Take my efforts just to add an offline reader and bookmarking app to my bloody iTouch. I’m trying to load and try out the Diigo app, which says that it will allow me to read articles offline but still bookmark them so that I can find them again in the future and tag them as valuable for certain subjects.
It’s not working out.
(as an aside, I am finding my iTouch a bit of a tease, as it is an incredibly useful mobile personal device, but mostly only when you are somewhere with Wireless internet access. This GENERALLY means that I have to be at home to truly use it, and I can use my laptop instead, so … it’s just kinda half cool, really. I want to access, bookmark, read, load, communicate and engage while on the bus and wherever I am throughout the day, you know? And honestly, social media gets really overwhelming quickly if you go for several hours without monitoring and listening. When you finally get back online, there is TOO MUCH INFO. So yeah..that’s my whoeisme bullshit whine for today. Boo hoo I have an iTouch instead of a full iPhone. If that’s my biggest issue, then life is bloody good….)

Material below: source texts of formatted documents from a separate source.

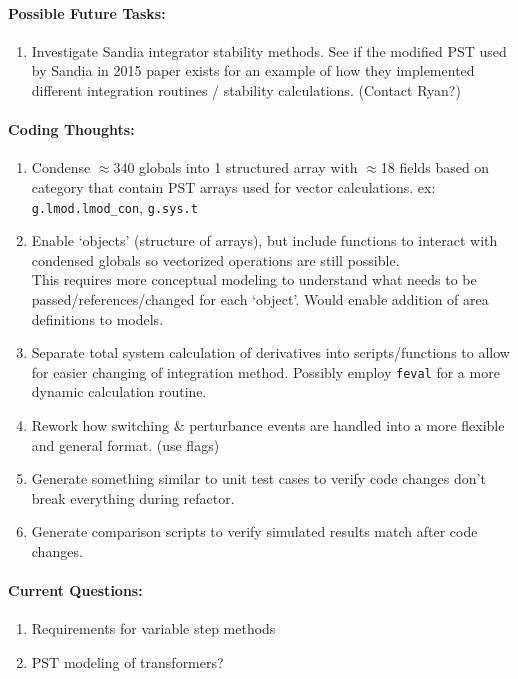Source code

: \documentclass[12pt]{article}
\begin{document}
\begin{multicols}{2}
\vfill\null
\columnbreak

\paragraph{Possible Future Tasks:} %
	\begin{enumerate}
		\item Investigate Sandia integrator stability methods.	
		See if the modified PST used by Sandia in 2015 paper exists for an example of how they implemented different integration routines / stability calculations.	(Contact Ryan?)
	\end{enumerate}


\paragraph{Coding Thoughts:} 
	\begin{enumerate}

		\itemsep 0em 
		\item Condense $\approx$340 globals into 1 structured array with $\approx$18 fields based on category that contain PST arrays used for vector calculations. ex: \verb|g.lmod.lmod_con|, \verb|g.sys.t|
		\item Enable `objects' (structure of arrays), but include functions to interact with condensed globals so vectorized operations are still possible.\\
		This requires more conceptual modeling to understand what needs to be passed/references/changed for each `object'.
		Would enable addition of area definitions to models.
		\item Separate total system calculation of derivatives into scripts/functions to allow for easier changing of integration method.
		Possibly employ \verb|feval| for a more dynamic calculation routine.
		\item Rework how switching \& perturbance events are handled into a more flexible and general format. (use flags)
		\item Generate something similar to unit test cases to verify code changes don't break everything during refactor.
		\item Generate comparison scripts to verify simulated results match after code changes.
	\end{enumerate}
	


\paragraph{Current Questions:}
	\begin{enumerate}
	\itemsep0em 
	\item Requirements for variable step methods
	\item PST modeling of transformers?
	\end{enumerate}



\vfill\null
\end{multicols}
\end{document}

So yes, anyway, what’s wrong with the Diigo thing is that I have to go online through Safari to add my bookmarking tool, and as I am following the instructions, I get to a point where I add the “Save to Diigo” part, but then it gives me instructions to access the bookmark, then edit the URL that shows up to remove some of the characters. The thing is…I can’t EDIT it. The cursor is dead over that spot. And I keep trying to figure out here and there what I might be doing wrong, but every time I go through the process, it adds more and more “Save to Diigo” bookmark screens, but NOTHING CHANGES folks! I am utterly frustrated! These things just drive me nuts. totally bonkers. Full out tantrum, people! I toss aside the iTouch, scream, tears fill my eyes, and then I say I will come back to it again and figure it out next time. But I’ve done this three times now, and I just can’t STAND it.
What to do, people? Who has the solution for me? Maybe there’s another iTouch app that I can try instead? ARGGGH.
time for a glass of wine and, I think, time to put the bloody tech tools down for a while. Sigh.